|A South Korean woman weeps on a bus after tearfully bidding farewell to her North Korean relatives at the end of the first round of three-day reunions at Mount Geumgangsan on Saturday. (Joint Press Corps)|
MOUNT GEUMGANGSAN, North Korea ― With tears and screams mingling with sounds of joy, 357 South Koreans were reunited with their long-lost kin at a North Korean mountain resort on Sunday as the second round of reunions began.
Eighty-eight North Koreans, mostly in their 80s, met their South Korean relatives after six decades of separation. They are to have a total of 11 hours together in six sessions until Tuesday.
On Saturday, 80 South Koreans, accompanied by 56 family members, bade a tearful farewell to 174 North Korean relatives, while expressing hopes that they will meet again after reunification.
In the second round of the gatherings, many South Koreans met kin whom they thought had been killed after the North Korean military forcibly drafted them during the 1950-53 Korean War.
Some of the families from the South had set up altars and held memorial services each year for relatives believed to have passed away.
“We all thought that those drafted into the North Korean army had died, 100 percent,” said Park Un-seong, 85, who met his 81-year-old brother Un-chol living in the North.
Ryu Jeong-hee, 69, rendezvoused with her elder brother Geun-chol, 81.
“Our family has long sought to learn the whereabouts of my elder brother, who has not been heard from since he was forced to serve for the North Korean military,” said Ryu. “We gave up and even registered his death with the government. It is like a miracle for us to be able to meet him again. We still can’t believe this.”
Three sisters from the South ― Park Geum-hwa, Chu-dae and Geum-sun ― were reunited with their 82-year-old sister Gye-hwa.
“Our parents, who have passed away, cried a lot for so long after they lost their eldest daughter during the Korean War,” said Park Geum-hwa, bound by a wheelchair due to back pain.
Some South Korean families flew from overseas for this rare chance to meet their relatives in the North.
Kim Kyeong-suk, 81, came from the U.S. to meet her elder brother Jeon Yong-eui, 84. While living in the U.S., she adopted her husband’s surname.
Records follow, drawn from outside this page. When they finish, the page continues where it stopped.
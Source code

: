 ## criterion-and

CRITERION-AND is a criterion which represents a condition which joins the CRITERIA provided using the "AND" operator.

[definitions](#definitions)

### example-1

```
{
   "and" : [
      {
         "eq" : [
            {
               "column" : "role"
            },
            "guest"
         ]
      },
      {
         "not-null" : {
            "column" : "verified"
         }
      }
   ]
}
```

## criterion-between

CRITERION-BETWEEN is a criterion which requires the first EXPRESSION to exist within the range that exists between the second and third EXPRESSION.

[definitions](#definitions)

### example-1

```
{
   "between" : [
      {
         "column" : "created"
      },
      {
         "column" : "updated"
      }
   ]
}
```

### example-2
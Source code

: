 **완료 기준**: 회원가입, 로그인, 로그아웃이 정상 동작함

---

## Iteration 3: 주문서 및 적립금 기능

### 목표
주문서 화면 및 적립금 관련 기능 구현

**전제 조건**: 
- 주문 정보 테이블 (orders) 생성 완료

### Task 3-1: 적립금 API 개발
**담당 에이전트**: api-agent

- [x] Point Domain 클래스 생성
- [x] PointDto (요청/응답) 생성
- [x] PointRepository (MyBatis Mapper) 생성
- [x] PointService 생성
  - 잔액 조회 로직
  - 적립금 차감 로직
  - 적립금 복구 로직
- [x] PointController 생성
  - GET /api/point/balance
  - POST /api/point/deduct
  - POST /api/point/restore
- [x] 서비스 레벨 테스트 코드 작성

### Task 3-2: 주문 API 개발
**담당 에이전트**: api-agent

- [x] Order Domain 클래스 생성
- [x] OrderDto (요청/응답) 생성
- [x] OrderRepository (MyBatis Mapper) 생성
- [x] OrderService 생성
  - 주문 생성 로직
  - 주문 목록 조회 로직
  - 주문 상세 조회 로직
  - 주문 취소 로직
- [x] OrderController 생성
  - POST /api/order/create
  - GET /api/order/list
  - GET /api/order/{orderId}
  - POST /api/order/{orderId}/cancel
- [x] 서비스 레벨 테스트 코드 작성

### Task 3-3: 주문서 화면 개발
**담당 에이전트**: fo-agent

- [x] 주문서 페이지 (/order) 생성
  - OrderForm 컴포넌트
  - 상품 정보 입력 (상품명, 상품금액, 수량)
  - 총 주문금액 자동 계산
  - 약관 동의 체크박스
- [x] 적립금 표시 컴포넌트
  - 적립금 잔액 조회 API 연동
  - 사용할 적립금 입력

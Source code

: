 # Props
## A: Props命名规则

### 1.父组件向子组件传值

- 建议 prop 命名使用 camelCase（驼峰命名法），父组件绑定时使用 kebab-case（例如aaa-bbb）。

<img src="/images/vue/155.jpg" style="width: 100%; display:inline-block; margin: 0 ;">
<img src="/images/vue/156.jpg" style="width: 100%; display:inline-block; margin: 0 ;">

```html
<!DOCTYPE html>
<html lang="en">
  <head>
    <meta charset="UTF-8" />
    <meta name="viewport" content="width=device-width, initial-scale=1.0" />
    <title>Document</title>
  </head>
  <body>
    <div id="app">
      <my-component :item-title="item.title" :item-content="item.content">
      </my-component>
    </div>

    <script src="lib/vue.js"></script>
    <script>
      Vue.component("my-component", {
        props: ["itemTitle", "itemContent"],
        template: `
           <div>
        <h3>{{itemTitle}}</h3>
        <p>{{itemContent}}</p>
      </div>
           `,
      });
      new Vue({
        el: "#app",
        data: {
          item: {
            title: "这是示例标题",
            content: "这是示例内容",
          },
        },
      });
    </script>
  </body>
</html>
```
Choi Jeong-su flew from Canada to meet her elder sister Jong-ae, 79.
“During the war, you did not return home from school, sister. I still remember you were a warm-hearted sister to me. To meet you, I have come all the way from Toronto,” Choi Jeong-su said in a tearful voice.
Nam Bong-ja, 61, brought her son and daughter, who live in the U.S., to meet her elder brother Nam Gung-ryol, 87.
South Korean family members brought large packages of gifts for their North Korean relatives, which included various daily commodities and medicines including painkillers, toothpaste, cookies, underwear and winter jackets.
The emotional reunion scenes highlighted the pressing need to regularize the family reunions. The vast majority of the people were in their 80s, making the reunions perhaps the last chance to see their relatives in the North.
Toward the end of the first round of the reunions, family members hugged each other and burst into tears.
“Stay healthy. We will be able to meet again after reunification,” said Park Yang-gon while bidding farewell to his brother Yang-soo, who was taken to the North after his fishing boat was seized by North Korean agents in the West Sea some 42 years ago.
The cross-border reunions were held for the first time in more than three years. Last September, the two Koreas sought to hold the reunions, but the plan was canceled due to strained bilateral relations.
This year’s reunions did not come without trouble. Pyongyang threatened to cancel the gatherings while pressuring Seoul to delay or cancel the annual South Korea-U.S. military exercises that begin on Monday.